2.  If it is a registered titile, the Land Registry - in particular the mapping section.  If the property you bought was a single Folio, then registration can go through in a matter of weeks.  However, if the property was part of a larger folio (for example, a site carved out of a housing estate) it can take anything from a few months to a few years for the papers to go through the Land Registry.  In some counties, the Land Registry are currently goign through a process of converting to digital maps, and this has raised a whole new series of bottlenecks.  It will be worth it in the end, but Land Registry Mapping is a serious cause of delay at the moment.  Bear in mind that even if you bought a second hand house in a housing estate, it could still be affected by these delays, if the original purchaser was not yet registered on their own separate folio.

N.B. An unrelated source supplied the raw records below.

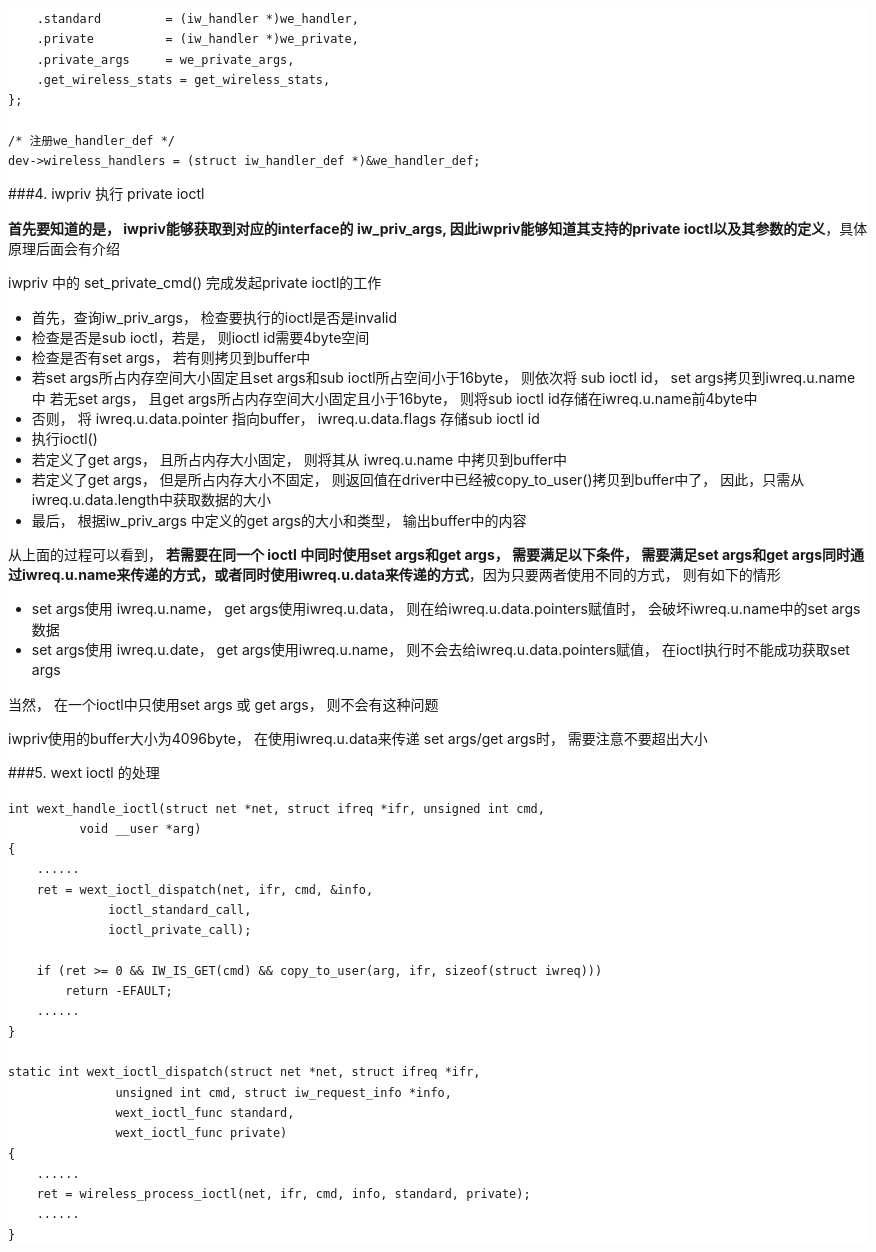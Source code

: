 		.standard         = (iw_handler *)we_handler,
		.private          = (iw_handler *)we_private,
		.private_args     = we_private_args,
		.get_wireless_stats = get_wireless_stats,
	};

	/* 注册we_handler_def */
	dev->wireless_handlers = (struct iw_handler_def *)&we_handler_def;

###4. iwpriv 执行 private ioctl

**首先要知道的是， iwpriv能够获取到对应的interface的 iw_priv_args, 因此iwpriv能够知道其支持的private ioctl以及其参数的定义**，具体原理后面会有介绍

iwpriv 中的 set_private_cmd() 完成发起private ioctl的工作

+ 首先，查询iw_priv_args， 检查要执行的ioctl是否是invalid
+ 检查是否是sub ioctl，若是， 则ioctl id需要4byte空间
+ 检查是否有set args， 若有则拷贝到buffer中
+ 若set args所占内存空间大小固定且set args和sub ioctl所占空间小于16byte， 则依次将 sub ioctl id， set args拷贝到iwreq.u.name中
若无set args， 且get args所占内存空间大小固定且小于16byte， 则将sub ioctl id存储在iwreq.u.name前4byte中
+ 否则， 将 iwreq.u.data.pointer 指向buffer， iwreq.u.data.flags 存储sub ioctl id
+ 执行ioctl()
+ 若定义了get args， 且所占内存大小固定， 则将其从 iwreq.u.name 中拷贝到buffer中
+ 若定义了get args， 但是所占内存大小不固定， 则返回值在driver中已经被copy_to_user()拷贝到buffer中了， 因此，只需从iwreq.u.data.length中获取数据的大小
+ 最后， 根据iw_priv_args 中定义的get args的大小和类型， 输出buffer中的内容
 
从上面的过程可以看到， **若需要在同一个 ioctl 中同时使用set args和get args， 需要满足以下条件， 需要满足set args和get args同时通过iwreq.u.name来传递的方式，或者同时使用iwreq.u.data来传递的方式**，因为只要两者使用不同的方式， 则有如下的情形

+ set args使用 iwreq.u.name， get args使用iwreq.u.data， 则在给iwreq.u.data.pointers赋值时， 会破坏iwreq.u.name中的set args数据
+ set args使用 iwreq.u.date， get args使用iwreq.u.name， 则不会去给iwreq.u.data.pointers赋值， 在ioctl执行时不能成功获取set args

当然， 在一个ioctl中只使用set args 或 get args， 则不会有这种问题

iwpriv使用的buffer大小为4096byte， 在使用iwreq.u.data来传递 set args/get args时， 需要注意不要超出大小

###5.  wext ioctl 的处理

	int wext_handle_ioctl(struct net *net, struct ifreq *ifr, unsigned int cmd,
		      void __user *arg)
	{
		......
		ret = wext_ioctl_dispatch(net, ifr, cmd, &info,
				  ioctl_standard_call,
				  ioctl_private_call);

		if (ret >= 0 && IW_IS_GET(cmd) && copy_to_user(arg, ifr, sizeof(struct iwreq)))
			return -EFAULT;
		......
	}

	static int wext_ioctl_dispatch(struct net *net, struct ifreq *ifr,
			       unsigned int cmd, struct iw_request_info *info,
			       wext_ioctl_func standard,
			       wext_ioctl_func private)
	{
		......
		ret = wireless_process_ioctl(net, ifr, cmd, info, standard, private);
		......
	}
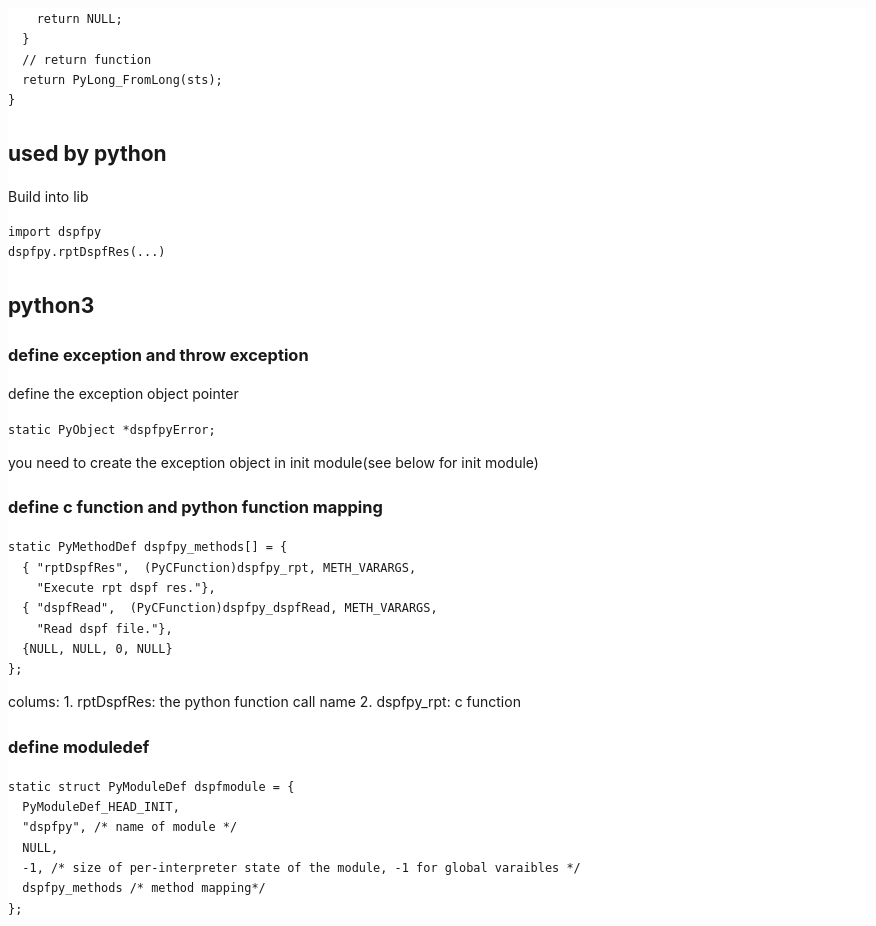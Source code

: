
 ```text
    return NULL;
  }
  // return function
  return PyLong_FromLong(sts);
}
```

## used by python

Build into lib

```text
import dspfpy
dspfpy.rptDspfRes(...)
```

## python3

### define exception and throw exception

define the exception object pointer

```text
static PyObject *dspfpyError;
```

you need to create the exception object in init module\(see below for init module\)

### define c function and python function mapping

```text
static PyMethodDef dspfpy_methods[] = {
  { "rptDspfRes",  (PyCFunction)dspfpy_rpt, METH_VARARGS,
    "Execute rpt dspf res."},
  { "dspfRead",  (PyCFunction)dspfpy_dspfRead, METH_VARARGS,
    "Read dspf file."},
  {NULL, NULL, 0, NULL}
};
```

colums: 1. rptDspfRes: the python function call name 2. dspfpy\_rpt: c function

### define moduledef

```text
static struct PyModuleDef dspfmodule = {
  PyModuleDef_HEAD_INIT,
  "dspfpy", /* name of module */
  NULL,
  -1, /* size of per-interpreter state of the module, -1 for global varaibles */
  dspfpy_methods /* method mapping*/
};
```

You can check progress online at the Land Registry, but you need an account with them, so it is not practical for a consumer.  It it is a Land Registry title, your solicitor should be able to respond to your queries by sending you a printout from the Land Registry showing your Dealing Number (i.e. the Land Registry reference for processing your application) and its status.


----------



## Caveat (23 Oct 2007)

In addition to MOB's informative post I would simply add that the delay you are experiencing is not at all unusual.


----------



## WhatsGoingOn (23 Oct 2007)

olivia said:


> We purchased a house last December (no mortgage).  We have still not received the deeds and my solicitor tells me (when I can get a response from her, which is with great difficulty) that it ‘can take months’ to get the deeds.  It is nearly a year now and nothing doing.  I have 2 questions – how long does it normally take and what is the process and how can I find I track the progress (apart from through my solicitor).

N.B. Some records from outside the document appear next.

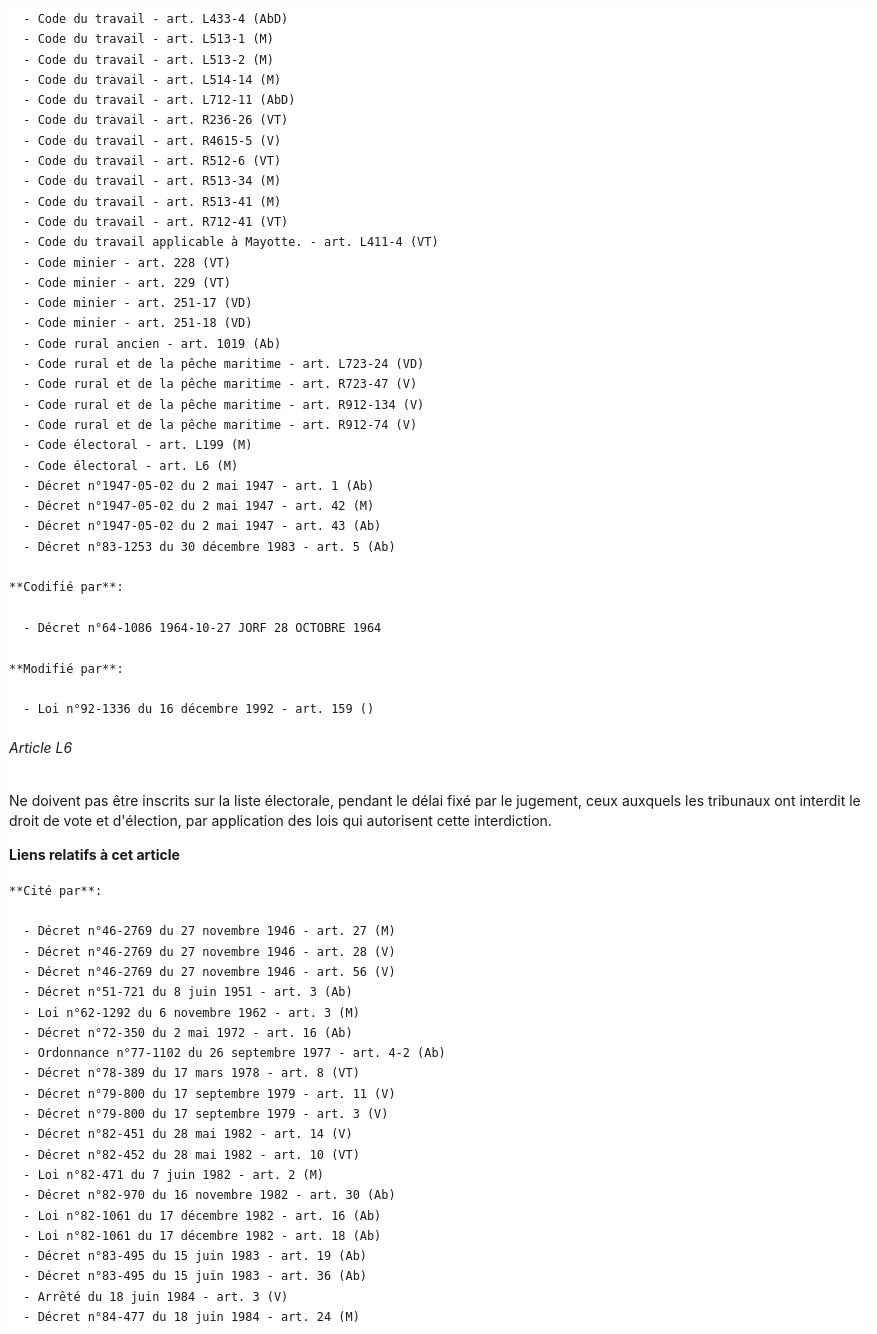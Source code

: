 	  - Code du travail - art. L433-4 (AbD)
	  - Code du travail - art. L513-1 (M)
	  - Code du travail - art. L513-2 (M)
	  - Code du travail - art. L514-14 (M)
	  - Code du travail - art. L712-11 (AbD)
	  - Code du travail - art. R236-26 (VT)
	  - Code du travail - art. R4615-5 (V)
	  - Code du travail - art. R512-6 (VT)
	  - Code du travail - art. R513-34 (M)
	  - Code du travail - art. R513-41 (M)
	  - Code du travail - art. R712-41 (VT)
	  - Code du travail applicable à Mayotte. - art. L411-4 (VT)
	  - Code minier - art. 228 (VT)
	  - Code minier - art. 229 (VT)
	  - Code minier - art. 251-17 (VD)
	  - Code minier - art. 251-18 (VD)
	  - Code rural ancien - art. 1019 (Ab)
	  - Code rural et de la pêche maritime - art. L723-24 (VD)
	  - Code rural et de la pêche maritime - art. R723-47 (V)
	  - Code rural et de la pêche maritime - art. R912-134 (V)
	  - Code rural et de la pêche maritime - art. R912-74 (V)
	  - Code électoral - art. L199 (M)
	  - Code électoral - art. L6 (M)
	  - Décret n°1947-05-02 du 2 mai 1947 - art. 1 (Ab)
	  - Décret n°1947-05-02 du 2 mai 1947 - art. 42 (M)
	  - Décret n°1947-05-02 du 2 mai 1947 - art. 43 (Ab)
	  - Décret n°83-1253 du 30 décembre 1983 - art. 5 (Ab)

	**Codifié par**:

	  - Décret n°64-1086 1964-10-27 JORF 28 OCTOBRE 1964

	**Modifié par**:

	  - Loi n°92-1336 du 16 décembre 1992 - art. 159 ()


###### Article L6

Ne doivent pas être inscrits sur la liste électorale, pendant le délai fixé par le jugement, ceux auxquels les tribunaux ont
interdit le droit de vote et d'élection, par application des lois qui autorisent cette interdiction.

**Liens relatifs à cet article**

	**Cité par**:

	  - Décret n°46-2769 du 27 novembre 1946 - art. 27 (M)
	  - Décret n°46-2769 du 27 novembre 1946 - art. 28 (V)
	  - Décret n°46-2769 du 27 novembre 1946 - art. 56 (V)
	  - Décret n°51-721 du 8 juin 1951 - art. 3 (Ab)
	  - Loi n°62-1292 du 6 novembre 1962 - art. 3 (M)
	  - Décret n°72-350 du 2 mai 1972 - art. 16 (Ab)
	  - Ordonnance n°77-1102 du 26 septembre 1977 - art. 4-2 (Ab)
	  - Décret n°78-389 du 17 mars 1978 - art. 8 (VT)
	  - Décret n°79-800 du 17 septembre 1979 - art. 11 (V)
	  - Décret n°79-800 du 17 septembre 1979 - art. 3 (V)
	  - Décret n°82-451 du 28 mai 1982 - art. 14 (V)
	  - Décret n°82-452 du 28 mai 1982 - art. 10 (VT)
	  - Loi n°82-471 du 7 juin 1982 - art. 2 (M)
	  - Décret n°82-970 du 16 novembre 1982 - art. 30 (Ab)
	  - Loi n°82-1061 du 17 décembre 1982 - art. 16 (Ab)
	  - Loi n°82-1061 du 17 décembre 1982 - art. 18 (Ab)
	  - Décret n°83-495 du 15 juin 1983 - art. 19 (Ab)
	  - Décret n°83-495 du 15 juin 1983 - art. 36 (Ab)
	  - Arrêté du 18 juin 1984 - art. 3 (V)
	  - Décret n°84-477 du 18 juin 1984 - art. 24 (M)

We bought our house 3 years ago and are currently trying to change our mortgage. It is being held up because the Land Registry still have the deeds.


----------



## Ciaraella (24 Oct 2007)

If your solicitor tells you deeds are with the Land Registry give the Land Registry a ring and try and find out the situation. Ideally you need a folio or dealing (application) number but if you explain that you want to find out if an application has been lodged they will be able to check against either your name, the solicitors office or the name of the previous owners. A good way to check if your solicitor is fobbing you off as it's very easy for them to blame a government department!


----------



## sammya (28 Oct 2007)

How to get a copy of the deeds without involving the solicitors?


----------